Introduction: Atrial fibrillation (AF) is the most common sustained arrhythmia. The characteristics of AF relating to the duration, frequency, and burden of paroxysmal AF remains unclear. These characteristics have not been explored in a large real-world population free of implantable devices.
Hypothesis: There is wide inter-individual heterogeneity in the characteristics of paroxysmal AF events.
Methods: We analyzed the results from 13,350 de-identified individuals documented to have paroxysmal AF during clinically-indicated continuous rhythm monitoring with a wearable, single-lead ECG patch monitor.
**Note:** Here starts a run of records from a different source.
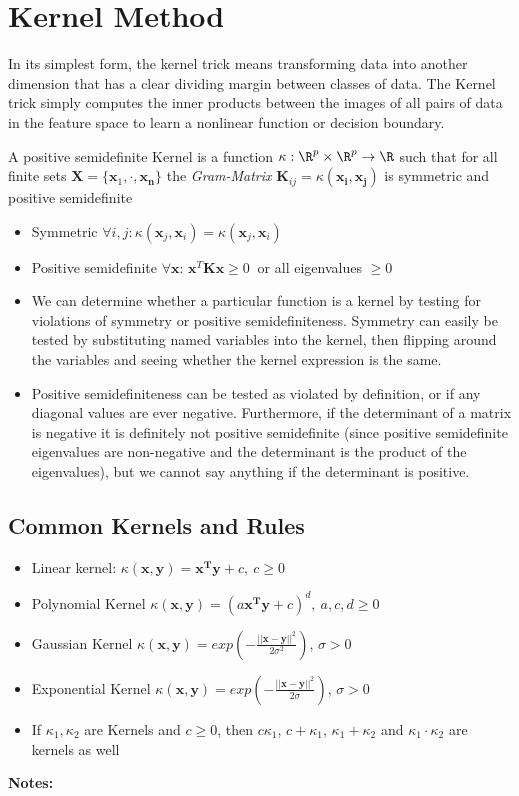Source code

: \documentclass[english]{latex4ei/latex4ei_sheet}
\begin{document}
\section{Kernel Method}
\begin{sectionbox}
In its simplest form, the kernel trick means transforming data into another dimension that has a clear dividing margin between classes of data. The Kernel trick simply computes the inner products between the images of all pairs of data in the feature space to learn a nonlinear function or decision boundary.
\begin{emphbox}
    A positive semidefinite Kernel is a function $\kappa: \R^{p}\times \R^{p}\rightarrow\R$ such that for all finite sets $\mathbf{X}=\{\mathbf{x}_1,\cdot,\mathbf{x_n}\}$ the \emph{Gram-Matrix} $\mathbf{K}_{ij} = \kappa(\mathbf{x_i,x_j})$ is symmetric and positive semidefinite  
\end{emphbox}
\begin{itemize}
    \item Symmetric $\forall i,j: \kappa(\mathbf{x}_j,\mathbf{x}_i)=\kappa(\mathbf{x}_j,\mathbf{x}_i)$
    \item Positive semidefinite $\forall \mathbf{x}$: $\mathbf{x}^T\mathbf{Kx}\ge 0\ $ or all eigenvalues $\ge 0$
    \item We can determine whether a particular function is a kernel by testing for violations of symmetry or positive semidefiniteness.
    Symmetry can easily be tested by substituting named variables into the kernel, then flipping around the variables and seeing whether the kernel expression is the same.
    \item Positive semidefiniteness can be tested as violated by definition, or if any diagonal values are ever negative. Furthermore, if the determinant of a matrix is negative it is definitely not positive semidefinite (since positive semidefinite eigenvalues are non-negative and the determinant is the product of the eigenvalues), but we cannot say anything if the determinant is positive.
\end{itemize}
\subsection{Common Kernels and Rules}
\begin{itemize}
    \item Linear kernel: $\kappa(\mathbf{x,y})=\mathbf{x^Ty}+c, \ c\ge0$
    \item Polynomial Kernel $\kappa(\mathbf{x,y})=(a\mathbf{x^Ty}+c)^d,\ a,c,d\ge0 $
    \item Gaussian Kernel $\kappa(\mathbf{x,y})=exp(-\frac{||\mathbf{x-y}||^2}{2\sigma^2})$, $\sigma>0$
    \item Exponential Kernel $\kappa(\mathbf{x,y})=exp(-\frac{||\mathbf{x-y}||^2}{2\sigma})$, $\sigma>0$
    \item If $\kappa_1, \kappa_2$ are Kernels and $c\ge0$, then $c\kappa_1$, $c+\kappa_1$, $\kappa_1+\kappa_2$ and $\kappa_1\cdot\kappa_2$ are kernels as well
\end{itemize}
\end{sectionbox}
\textbf{Notes:}
\end{document}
Results: The median duration of monitoring was 12.3 days [IQR 7.3-13.6]. A total of 3,711,422 discrete episodes of AF were documented, with a median of 2.9 episodes/day [IQR 0.7-12.5]. The median duration of all episodes of AF was 6 seconds [IQR 3-39], whereas the median (IQR) duration of the episode of maximal duration for each individual was 7.0 hours [IQR 2.3-17.3]. The median overall proportion of time in AF was greater in men than in women (10.4% vs. 7.8%, p=1.4 x 10-14) and increased with age in women (p=0.01), but not in men (p=0.24). Forty percent (40%) of individuals showed nominally significant (p<0.05) differences in AF duration variance compared to the population as a whole (p<2.2 x 10-16); 61% of these individuals demonstrated lower inter-individual variation (p<2.2 x 10-16). Across all individuals, the number of total AF episodes was inversely associated with maximum episode duration (p=7.4 x 10-14) suggesting at least two patterns or subtypes of the disease: one characterized by many short episodes and the other by fewer, longer episodes.
Conclusions: Individuals with paroxysmal AF exhibit a wide range of duration, frequency, and burden of AF. Multiple subtypes of the disease, related to these characteristics, are likely to exist. Understanding the characteristics of paroxysmal AF and relationship to adverse outcomes may be important for improved clinical care.